Twenty minutes drive from Jerez de la Frontera is the sherry town of El Puerto de Santa Maria. It sits at the mouth of the Rio Guadalete, although it would be more accurate to say that it sits upon the river delta, because there is as much sea and marsh as land.  Nonetheless the river is in part enclosed here as it runs into the Bay of Cadiz. The town is an old one, it was from here and from Sanlucar de Barrameda that Columbus set sail in the seventeenth century and El Puerto was already old then.

It has its medieval castle and ramparts and many familiar bodega-style buildings, although these are largely symbolic today. It also has a smart central shopping area and a grand Plaza de Toro ( the people of El Puerto are keen on the traditions of old Andalucia and old Spain ). There are plush modern suburbs, like Vista Hermosa, full of large villas built in the traditional style each surrounded by private gardens, often rented out to officers from the American Naval Base at Rota. There are also holiday apartments, in Las Redes and at El Manantial, owned in part by locals, but favoured too by visitors from Madrid and Sevilla.

El Puerto is much more of a holiday destination than Jerez, with its many beaches which, like all Spanish beaches, have names (see above). There is the town beach, with children’s play areas, soft golden sand and tiled promenade with gardens, Vista Hermosa’s beach, beyond what had used to be the Club 18 -30, which has been raised and is about to be replaced with a five star hotel; and there’s a glossy marina called Puerto Sherry. The Spanish Olympic Yachting Association sails out of here and, on the day when I visited, there were some rather expensive, ocean-going yachts moored behind the lighthouse mole.

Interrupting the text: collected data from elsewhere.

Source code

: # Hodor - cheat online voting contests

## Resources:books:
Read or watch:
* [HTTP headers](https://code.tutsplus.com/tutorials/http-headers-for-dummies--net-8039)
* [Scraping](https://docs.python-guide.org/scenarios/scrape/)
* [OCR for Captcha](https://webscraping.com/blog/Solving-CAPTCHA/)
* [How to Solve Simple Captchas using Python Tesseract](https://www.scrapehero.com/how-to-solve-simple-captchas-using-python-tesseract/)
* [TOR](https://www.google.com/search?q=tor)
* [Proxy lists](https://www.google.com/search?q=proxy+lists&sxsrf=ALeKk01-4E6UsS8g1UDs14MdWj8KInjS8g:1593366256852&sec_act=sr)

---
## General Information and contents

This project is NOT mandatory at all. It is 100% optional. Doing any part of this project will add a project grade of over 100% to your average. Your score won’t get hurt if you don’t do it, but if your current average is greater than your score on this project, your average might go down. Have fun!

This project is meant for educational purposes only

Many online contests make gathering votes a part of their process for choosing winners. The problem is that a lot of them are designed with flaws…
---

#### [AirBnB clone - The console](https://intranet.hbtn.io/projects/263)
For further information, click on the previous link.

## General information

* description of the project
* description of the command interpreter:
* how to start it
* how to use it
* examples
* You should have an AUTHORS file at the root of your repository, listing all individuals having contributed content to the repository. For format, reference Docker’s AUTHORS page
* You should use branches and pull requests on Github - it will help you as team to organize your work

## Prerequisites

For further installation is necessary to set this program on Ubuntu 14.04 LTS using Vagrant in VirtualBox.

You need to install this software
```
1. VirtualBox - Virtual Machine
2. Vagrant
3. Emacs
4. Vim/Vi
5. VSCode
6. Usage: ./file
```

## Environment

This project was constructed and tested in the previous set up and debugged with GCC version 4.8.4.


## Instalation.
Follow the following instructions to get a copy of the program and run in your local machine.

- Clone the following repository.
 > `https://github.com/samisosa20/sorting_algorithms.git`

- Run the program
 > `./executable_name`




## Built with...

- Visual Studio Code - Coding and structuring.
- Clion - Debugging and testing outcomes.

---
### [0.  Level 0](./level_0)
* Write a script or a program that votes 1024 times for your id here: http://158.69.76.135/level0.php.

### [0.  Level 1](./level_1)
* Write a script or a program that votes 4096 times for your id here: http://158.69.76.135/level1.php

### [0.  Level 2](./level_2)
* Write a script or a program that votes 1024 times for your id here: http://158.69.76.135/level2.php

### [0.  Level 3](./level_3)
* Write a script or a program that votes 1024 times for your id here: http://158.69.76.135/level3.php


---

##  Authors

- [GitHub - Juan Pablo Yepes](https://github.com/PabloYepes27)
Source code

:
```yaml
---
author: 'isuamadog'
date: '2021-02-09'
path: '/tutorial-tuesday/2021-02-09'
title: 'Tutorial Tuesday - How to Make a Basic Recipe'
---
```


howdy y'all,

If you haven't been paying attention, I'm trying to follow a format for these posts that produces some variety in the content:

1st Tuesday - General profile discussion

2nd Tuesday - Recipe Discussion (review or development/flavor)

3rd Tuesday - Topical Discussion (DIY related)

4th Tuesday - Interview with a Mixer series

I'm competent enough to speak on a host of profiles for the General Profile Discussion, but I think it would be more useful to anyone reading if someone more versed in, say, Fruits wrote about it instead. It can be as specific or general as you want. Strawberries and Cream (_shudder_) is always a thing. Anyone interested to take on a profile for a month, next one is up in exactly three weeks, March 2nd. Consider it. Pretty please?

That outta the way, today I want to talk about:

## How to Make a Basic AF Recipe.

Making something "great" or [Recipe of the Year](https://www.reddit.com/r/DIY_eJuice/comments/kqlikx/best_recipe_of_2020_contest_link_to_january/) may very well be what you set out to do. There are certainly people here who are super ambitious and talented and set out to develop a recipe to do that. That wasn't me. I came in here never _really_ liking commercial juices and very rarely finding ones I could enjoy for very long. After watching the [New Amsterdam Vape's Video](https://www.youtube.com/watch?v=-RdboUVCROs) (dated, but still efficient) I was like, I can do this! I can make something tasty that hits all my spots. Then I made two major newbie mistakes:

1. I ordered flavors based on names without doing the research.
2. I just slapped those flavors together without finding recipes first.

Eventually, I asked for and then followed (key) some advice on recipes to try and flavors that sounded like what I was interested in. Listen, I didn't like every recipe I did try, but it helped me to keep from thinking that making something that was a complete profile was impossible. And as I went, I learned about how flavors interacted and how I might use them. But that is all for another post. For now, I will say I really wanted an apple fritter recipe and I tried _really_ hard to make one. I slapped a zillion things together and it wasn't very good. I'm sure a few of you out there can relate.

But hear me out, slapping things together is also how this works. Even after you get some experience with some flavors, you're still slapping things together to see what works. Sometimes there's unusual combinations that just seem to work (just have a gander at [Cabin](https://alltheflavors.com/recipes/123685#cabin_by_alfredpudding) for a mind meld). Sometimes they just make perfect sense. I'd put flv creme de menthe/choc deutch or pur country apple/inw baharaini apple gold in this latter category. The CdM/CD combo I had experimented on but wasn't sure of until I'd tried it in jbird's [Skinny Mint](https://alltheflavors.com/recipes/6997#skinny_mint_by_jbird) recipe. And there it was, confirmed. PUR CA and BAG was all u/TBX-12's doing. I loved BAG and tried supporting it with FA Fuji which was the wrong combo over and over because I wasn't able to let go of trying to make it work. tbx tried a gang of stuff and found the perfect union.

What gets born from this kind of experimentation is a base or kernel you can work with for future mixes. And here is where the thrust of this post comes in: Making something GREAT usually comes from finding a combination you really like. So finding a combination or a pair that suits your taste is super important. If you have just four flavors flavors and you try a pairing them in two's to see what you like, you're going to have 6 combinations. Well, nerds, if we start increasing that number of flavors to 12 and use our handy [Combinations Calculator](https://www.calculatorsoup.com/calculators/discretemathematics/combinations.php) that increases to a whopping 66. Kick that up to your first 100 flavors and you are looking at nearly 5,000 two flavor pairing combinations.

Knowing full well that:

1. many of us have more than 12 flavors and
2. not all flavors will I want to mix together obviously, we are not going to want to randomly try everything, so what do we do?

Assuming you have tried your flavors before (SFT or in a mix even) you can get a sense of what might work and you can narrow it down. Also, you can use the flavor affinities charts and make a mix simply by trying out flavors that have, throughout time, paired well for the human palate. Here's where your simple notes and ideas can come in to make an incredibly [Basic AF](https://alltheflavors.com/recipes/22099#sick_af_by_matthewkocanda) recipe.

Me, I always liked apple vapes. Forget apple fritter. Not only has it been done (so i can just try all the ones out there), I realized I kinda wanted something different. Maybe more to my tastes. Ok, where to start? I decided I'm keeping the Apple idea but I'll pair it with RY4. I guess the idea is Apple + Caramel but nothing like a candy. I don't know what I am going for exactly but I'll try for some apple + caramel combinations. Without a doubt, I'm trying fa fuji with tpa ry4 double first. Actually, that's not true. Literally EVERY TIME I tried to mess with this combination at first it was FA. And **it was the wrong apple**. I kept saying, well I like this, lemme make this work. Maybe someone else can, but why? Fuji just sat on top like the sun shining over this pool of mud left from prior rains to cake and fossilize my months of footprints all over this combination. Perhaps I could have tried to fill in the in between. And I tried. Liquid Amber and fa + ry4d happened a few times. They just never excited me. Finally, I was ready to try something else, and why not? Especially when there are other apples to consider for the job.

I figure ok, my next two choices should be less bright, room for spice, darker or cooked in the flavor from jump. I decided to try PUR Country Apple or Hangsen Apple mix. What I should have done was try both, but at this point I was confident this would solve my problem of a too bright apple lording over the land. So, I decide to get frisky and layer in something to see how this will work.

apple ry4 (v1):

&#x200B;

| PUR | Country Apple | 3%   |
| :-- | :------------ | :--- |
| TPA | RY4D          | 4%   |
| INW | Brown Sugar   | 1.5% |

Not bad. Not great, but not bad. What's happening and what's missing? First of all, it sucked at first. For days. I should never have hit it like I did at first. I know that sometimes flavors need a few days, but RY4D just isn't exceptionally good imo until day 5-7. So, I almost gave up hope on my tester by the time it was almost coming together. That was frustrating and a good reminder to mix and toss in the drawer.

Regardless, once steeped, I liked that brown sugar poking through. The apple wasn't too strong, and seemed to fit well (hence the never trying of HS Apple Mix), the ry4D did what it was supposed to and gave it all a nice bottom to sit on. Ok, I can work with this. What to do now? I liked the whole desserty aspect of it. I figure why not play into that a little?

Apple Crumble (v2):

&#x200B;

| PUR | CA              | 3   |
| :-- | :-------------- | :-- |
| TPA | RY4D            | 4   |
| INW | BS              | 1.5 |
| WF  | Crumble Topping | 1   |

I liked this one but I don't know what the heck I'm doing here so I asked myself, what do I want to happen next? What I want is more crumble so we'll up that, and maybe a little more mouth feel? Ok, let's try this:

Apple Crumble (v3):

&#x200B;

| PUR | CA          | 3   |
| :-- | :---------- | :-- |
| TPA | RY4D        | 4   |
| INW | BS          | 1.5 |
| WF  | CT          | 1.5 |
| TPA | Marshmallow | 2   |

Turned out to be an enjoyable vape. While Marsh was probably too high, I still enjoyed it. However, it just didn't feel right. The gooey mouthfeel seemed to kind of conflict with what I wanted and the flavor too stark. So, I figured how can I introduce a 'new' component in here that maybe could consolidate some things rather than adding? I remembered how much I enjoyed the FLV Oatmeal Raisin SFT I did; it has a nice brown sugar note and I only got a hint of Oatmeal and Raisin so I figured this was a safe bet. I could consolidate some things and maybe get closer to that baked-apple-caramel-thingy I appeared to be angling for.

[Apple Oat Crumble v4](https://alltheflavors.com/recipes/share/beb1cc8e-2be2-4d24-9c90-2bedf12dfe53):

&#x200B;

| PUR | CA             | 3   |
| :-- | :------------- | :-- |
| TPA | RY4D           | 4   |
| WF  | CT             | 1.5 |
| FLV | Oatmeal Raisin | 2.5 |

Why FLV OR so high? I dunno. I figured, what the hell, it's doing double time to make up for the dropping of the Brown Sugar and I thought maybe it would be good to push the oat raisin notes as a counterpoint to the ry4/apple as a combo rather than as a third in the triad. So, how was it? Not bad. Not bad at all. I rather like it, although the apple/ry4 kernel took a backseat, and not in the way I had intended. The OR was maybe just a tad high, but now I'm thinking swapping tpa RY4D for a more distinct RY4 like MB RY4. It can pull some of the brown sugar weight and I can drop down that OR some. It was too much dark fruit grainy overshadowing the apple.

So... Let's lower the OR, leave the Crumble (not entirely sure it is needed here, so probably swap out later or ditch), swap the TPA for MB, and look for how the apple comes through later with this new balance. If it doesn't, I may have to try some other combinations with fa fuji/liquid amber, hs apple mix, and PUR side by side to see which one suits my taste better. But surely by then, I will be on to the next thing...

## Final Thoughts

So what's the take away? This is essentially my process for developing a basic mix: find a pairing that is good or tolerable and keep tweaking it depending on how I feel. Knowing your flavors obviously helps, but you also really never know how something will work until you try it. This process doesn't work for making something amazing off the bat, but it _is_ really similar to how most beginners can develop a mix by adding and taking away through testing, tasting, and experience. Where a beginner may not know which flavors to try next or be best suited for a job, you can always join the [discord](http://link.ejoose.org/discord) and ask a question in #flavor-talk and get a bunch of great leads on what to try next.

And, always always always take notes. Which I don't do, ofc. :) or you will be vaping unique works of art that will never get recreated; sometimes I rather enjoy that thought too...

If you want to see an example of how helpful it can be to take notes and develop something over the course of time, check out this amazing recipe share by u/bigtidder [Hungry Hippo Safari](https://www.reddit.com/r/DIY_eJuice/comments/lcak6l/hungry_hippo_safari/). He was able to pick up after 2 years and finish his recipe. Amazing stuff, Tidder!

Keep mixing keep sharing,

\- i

There were some rather expensive bars too. Sotavento is superbly positioned just where the marina meets the Bay (see photos, courtesy of Deborah Powell) with a view across to Cadiz and one pays a premium for the location. When we visited there was the bonus of a tall ship. The people frequenting the bars along here are, largely, wealthy holiday makers and yacht owners, Spanish and foreign. The locals work in them. They were, however, extremely welcoming of Thai and Goa, Deborah’s two labradors. We sat and watched the sun set and the lights of Cadiz begin to glow.

Twenty four hours later I did the same at El Manantial, half a mile further north, a beach which lies up against the perimeter of the aforementioned naval base. On that occasion I was with my friend from Jerez and her three dogs. She has a beach-house there, where there were few foreigners, but plenty of Spanish folk enjoying the last of summer, once the ‘tourists’ have gone back to the city. The beach bars are few and far between, though the clam sellers (and sellers of sweets and snacks) push their gaily coloured carts along on the hard sand, crying their wares. Much less smart. And soon they too would pack up and leave, the season having finished. The beach would become much quieter, the bailiwick of locals only.

Again I watched the sun set and the lights of Cadiz twinkling on the horizon, before heading back to a Jerez still celebrating the Vendimia (with a ferris wheel in Plaza Arenal!). Two beaches, both in El Puerto and so close to each other, but so different. In both there was the sound of the sea.